Parallelization on muli-CPU hardware?

Tue Oct 12 01:14:25 EDT 2004

On Tue, 12 Oct 2004 03:46:15 GMT, Bryan Olson <fakeaddress at nowhere.org> wrote:
>Piet van Oostrum wrote:
>
> >>>>>>Bryan Olson <fakeaddress at nowhere.org> (BO) wrote:
> > BO> I'm not really up-to-date on modern multi-processor support.
> > BO> Back in grad school I read some papers on cache coherence, and I
> > BO> don't know how well the problems have been solved.  The issue
> > BO> was that a single processor can support a one-instruction lock
> > BO> (in the usual no-contention case) simply by supplying an
> > BO> uninterruptable read-and-update instruction, but on a multi-
> > BO> processor, all the processors have respect the lock.
> >
> > For multiprocessor systems, uninterruptible isn't enough (depending 
>on your
> > definition of uninterruptible). Memory operations from other processors
> > also shouldn't interleave with the instruction. Modern processors usually
> > have a 'test and set' or 'compare and swap' instruction for this purpose,
> > which lock memory for the duration of the operation.
>
>I'm with you that far.  The reason I mentioned cache coherence
>is that locking memory isn't enough on MP systems.  Another
>processor may have the value in local cache memory.  For all the
>processors to respect the lock, they have to communicate the
>locking before any processor can update the address.
>
>If every thread treats a certain memory address is used as lock,
>each can access it only by instructions that go to main memory.
>But then locking every object can have a devastating effect on
>speed.
I don't know if smarter instructions are available now, but if a lock
is in a locked state, there is no point in writing locked status value
through to memory, which is what a naive atomic swap would do. The
returned value would just leave you to try again. If n-1 out of n
processors were doing that to a queue lock waiting for something to
be dequeuable, that would be a huge waste of bus bandwidth, maybe
interfering with DMA i/o. I believe the strategy is (or was, if better
instructions are available) to read lock values passively in a short
spin, so that each processor so doing is just looking at its cache value.
Then when the lock is released, that is done by a write through, and
everyone's cache is invalidated and reloaded, and potentially many see the
lock as free. At that point, everyone tries their atomic swap instructions,
writing locked status through to memory, and only one succeeds in getting
the unlocked value back in the atomic swap. As soon as everyone sees locked
again, they go back to passive spinning. The spins don't go on forever, since
multiple threads in one CPU may be waiting for different things.
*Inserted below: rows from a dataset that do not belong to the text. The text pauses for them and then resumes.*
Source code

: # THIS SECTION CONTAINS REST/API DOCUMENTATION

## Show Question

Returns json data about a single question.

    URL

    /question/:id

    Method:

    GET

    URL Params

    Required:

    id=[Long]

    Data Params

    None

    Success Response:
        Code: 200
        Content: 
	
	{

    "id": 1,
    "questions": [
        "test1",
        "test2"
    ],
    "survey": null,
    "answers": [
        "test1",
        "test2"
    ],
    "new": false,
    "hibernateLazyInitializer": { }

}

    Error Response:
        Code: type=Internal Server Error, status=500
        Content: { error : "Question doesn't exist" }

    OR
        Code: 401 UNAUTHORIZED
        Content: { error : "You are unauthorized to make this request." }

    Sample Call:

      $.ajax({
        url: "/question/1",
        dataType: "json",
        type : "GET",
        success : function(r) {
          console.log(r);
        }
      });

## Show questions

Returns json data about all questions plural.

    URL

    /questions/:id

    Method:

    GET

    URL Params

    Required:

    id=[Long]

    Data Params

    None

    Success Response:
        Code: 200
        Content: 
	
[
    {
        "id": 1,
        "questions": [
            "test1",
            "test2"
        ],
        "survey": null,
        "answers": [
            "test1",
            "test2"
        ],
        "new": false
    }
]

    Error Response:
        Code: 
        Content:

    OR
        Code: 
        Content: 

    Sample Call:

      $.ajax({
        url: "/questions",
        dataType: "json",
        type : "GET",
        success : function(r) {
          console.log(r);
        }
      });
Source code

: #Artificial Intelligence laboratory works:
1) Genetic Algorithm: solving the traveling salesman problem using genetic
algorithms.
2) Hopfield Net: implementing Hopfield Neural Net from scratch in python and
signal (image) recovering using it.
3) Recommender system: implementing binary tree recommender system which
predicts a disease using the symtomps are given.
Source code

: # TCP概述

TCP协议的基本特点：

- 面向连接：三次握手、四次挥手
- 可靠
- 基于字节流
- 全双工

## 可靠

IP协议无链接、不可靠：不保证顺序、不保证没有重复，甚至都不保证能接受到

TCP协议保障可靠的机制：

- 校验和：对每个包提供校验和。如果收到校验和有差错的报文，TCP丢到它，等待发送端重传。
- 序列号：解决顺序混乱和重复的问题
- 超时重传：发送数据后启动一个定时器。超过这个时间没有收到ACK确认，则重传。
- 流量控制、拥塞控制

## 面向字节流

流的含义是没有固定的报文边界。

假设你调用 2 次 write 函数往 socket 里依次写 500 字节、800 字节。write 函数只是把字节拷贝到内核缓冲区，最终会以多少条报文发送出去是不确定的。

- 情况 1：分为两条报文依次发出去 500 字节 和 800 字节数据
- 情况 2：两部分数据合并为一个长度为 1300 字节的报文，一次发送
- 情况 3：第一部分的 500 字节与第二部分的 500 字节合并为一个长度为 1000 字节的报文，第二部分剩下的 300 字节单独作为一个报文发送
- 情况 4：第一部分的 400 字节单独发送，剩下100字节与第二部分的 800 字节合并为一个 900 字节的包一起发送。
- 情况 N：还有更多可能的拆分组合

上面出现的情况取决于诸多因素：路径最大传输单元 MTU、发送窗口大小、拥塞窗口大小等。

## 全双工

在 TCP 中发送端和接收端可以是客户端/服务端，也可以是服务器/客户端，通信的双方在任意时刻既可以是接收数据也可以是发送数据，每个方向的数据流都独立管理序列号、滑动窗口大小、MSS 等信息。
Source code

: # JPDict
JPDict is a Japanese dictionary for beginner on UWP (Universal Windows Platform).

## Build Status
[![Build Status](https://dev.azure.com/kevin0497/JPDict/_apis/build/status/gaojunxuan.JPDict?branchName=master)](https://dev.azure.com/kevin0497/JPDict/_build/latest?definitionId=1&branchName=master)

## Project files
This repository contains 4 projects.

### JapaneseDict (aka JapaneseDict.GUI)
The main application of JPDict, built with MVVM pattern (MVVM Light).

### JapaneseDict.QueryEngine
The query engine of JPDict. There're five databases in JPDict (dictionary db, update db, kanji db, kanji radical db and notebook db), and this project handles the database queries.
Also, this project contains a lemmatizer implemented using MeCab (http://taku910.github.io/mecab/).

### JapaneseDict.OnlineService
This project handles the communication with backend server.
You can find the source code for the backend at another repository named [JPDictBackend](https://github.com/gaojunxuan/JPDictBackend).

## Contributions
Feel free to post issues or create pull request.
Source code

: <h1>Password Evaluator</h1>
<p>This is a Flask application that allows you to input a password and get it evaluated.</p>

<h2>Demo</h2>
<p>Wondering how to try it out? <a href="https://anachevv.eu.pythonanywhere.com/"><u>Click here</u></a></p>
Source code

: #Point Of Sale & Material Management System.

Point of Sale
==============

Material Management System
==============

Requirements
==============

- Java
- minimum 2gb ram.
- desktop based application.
That's a balance
between context switch (within CPU) overhead vs a short spin lock wait. Probably
lock-dependent. Maybe automatically tunable.

The big MP cache hammer comes if multiple CPU's naively dequeue thread work
first-come-first-serve, and they alternate reloading each other's previously
cached thread active memory content. I suspect all of the above is history
long ago by now. It's been a while ;-)

Regards,
Bengt Richter